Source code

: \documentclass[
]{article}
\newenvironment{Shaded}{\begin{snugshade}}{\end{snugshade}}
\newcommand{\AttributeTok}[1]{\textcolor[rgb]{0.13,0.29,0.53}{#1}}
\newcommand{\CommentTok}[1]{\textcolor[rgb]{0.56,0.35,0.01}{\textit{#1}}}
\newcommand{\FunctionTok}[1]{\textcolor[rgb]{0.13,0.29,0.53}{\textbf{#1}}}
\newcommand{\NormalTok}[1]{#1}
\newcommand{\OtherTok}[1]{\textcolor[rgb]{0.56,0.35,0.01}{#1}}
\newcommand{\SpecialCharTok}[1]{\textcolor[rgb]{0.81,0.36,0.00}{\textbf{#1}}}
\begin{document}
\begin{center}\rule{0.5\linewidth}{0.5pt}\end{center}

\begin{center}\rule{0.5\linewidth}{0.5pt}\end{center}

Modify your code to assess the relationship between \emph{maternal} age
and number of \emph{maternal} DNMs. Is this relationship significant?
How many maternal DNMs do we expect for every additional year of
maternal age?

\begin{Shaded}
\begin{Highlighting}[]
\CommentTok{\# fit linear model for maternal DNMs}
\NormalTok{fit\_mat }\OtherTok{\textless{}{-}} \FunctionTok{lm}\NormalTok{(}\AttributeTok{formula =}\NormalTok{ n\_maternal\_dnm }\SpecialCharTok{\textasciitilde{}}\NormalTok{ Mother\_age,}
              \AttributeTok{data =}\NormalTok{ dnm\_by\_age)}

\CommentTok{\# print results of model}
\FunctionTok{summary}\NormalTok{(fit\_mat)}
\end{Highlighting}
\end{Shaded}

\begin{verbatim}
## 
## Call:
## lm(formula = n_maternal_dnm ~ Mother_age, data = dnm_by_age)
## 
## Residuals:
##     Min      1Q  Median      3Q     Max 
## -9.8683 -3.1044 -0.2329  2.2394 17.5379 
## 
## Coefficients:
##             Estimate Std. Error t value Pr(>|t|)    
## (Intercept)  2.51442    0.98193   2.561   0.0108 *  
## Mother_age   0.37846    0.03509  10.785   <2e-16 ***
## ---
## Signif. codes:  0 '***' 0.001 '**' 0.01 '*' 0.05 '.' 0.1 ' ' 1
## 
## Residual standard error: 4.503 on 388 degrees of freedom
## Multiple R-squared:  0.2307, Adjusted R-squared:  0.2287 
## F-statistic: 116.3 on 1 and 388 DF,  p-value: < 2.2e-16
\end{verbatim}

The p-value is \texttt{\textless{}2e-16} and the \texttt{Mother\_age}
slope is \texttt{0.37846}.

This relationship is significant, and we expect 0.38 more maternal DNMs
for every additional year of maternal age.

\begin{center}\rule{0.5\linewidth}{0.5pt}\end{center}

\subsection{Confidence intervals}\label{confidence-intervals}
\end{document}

The problem:
All of the material should be copied verbatim.

Written response:
Source code

: \documentclass[
]{article}
\newenvironment{Shaded}{\begin{snugshade}}{\end{snugshade}}
\newcommand{\AttributeTok}[1]{\textcolor[rgb]{0.13,0.29,0.53}{#1}}
\newcommand{\CommentTok}[1]{\textcolor[rgb]{0.56,0.35,0.01}{\textit{#1}}}
\newcommand{\FunctionTok}[1]{\textcolor[rgb]{0.13,0.29,0.53}{\textbf{#1}}}
\newcommand{\NormalTok}[1]{#1}
\newcommand{\OtherTok}[1]{\textcolor[rgb]{0.56,0.35,0.01}{#1}}
\newcommand{\SpecialCharTok}[1]{\textcolor[rgb]{0.81,0.36,0.00}{\textbf{#1}}}
\begin{document}
\begin{center}\rule{0.5\linewidth}{0.5pt}\end{center}

\begin{center}\rule{0.5\linewidth}{0.5pt}\end{center}

Modify your code to assess the relationship between \emph{maternal} age
and number of \emph{maternal} DNMs. Is this relationship significant?
How many maternal DNMs do we expect for every additional year of
maternal age?

\begin{Shaded}
\begin{Highlighting}[]
\CommentTok{\# fit linear model for maternal DNMs}
\NormalTok{fit\_mat }\OtherTok{\textless{}{-}} \FunctionTok{lm}\NormalTok{(}\AttributeTok{formula =}\NormalTok{ n\_maternal\_dnm }\SpecialCharTok{\textasciitilde{}}\NormalTok{ Mother\_age,}
              \AttributeTok{data =}\NormalTok{ dnm\_by\_age)}

\CommentTok{\# print results of model}
\FunctionTok{summary}\NormalTok{(fit\_mat)}
\end{Highlighting}
\end{Shaded}

\begin{verbatim}
## 
## Call:
## lm(formula = n_maternal_dnm ~ Mother_age, data = dnm_by_age)
## 
## Residuals:
##     Min      1Q  Median      3Q     Max 
## -9.8683 -3.1044 -0.2329  2.2394 17.5379 
## 
## Coefficients:
##             Estimate Std. Error t value Pr(>|t|)    
## (Intercept)  2.51442    0.98193   2.561   0.0108 *  
## Mother_age   0.37846    0.03509  10.785   <2e-16 ***
## ---
## Signif. codes:  0 '***' 0.001 '**' 0.01 '*' 0.05 '.' 0.1 ' ' 1
## 
## Residual standard error: 4.503 on 388 degrees of freedom
## Multiple R-squared:  0.2307, Adjusted R-squared:  0.2287 
## F-statistic: 116.3 on 1 and 388 DF,  p-value: < 2.2e-16
\end{verbatim}

The p-value is \texttt{\textless{}2e-16} and the \texttt{Mother\_age}
slope is \texttt{0.37846}.

This relationship is significant, and we expect 0.38 more maternal DNMs
for every additional year of maternal age.

\begin{center}\rule{0.5\linewidth}{0.5pt}\end{center}

\subsection{Confidence intervals}\label{confidence-intervals}
\end{document}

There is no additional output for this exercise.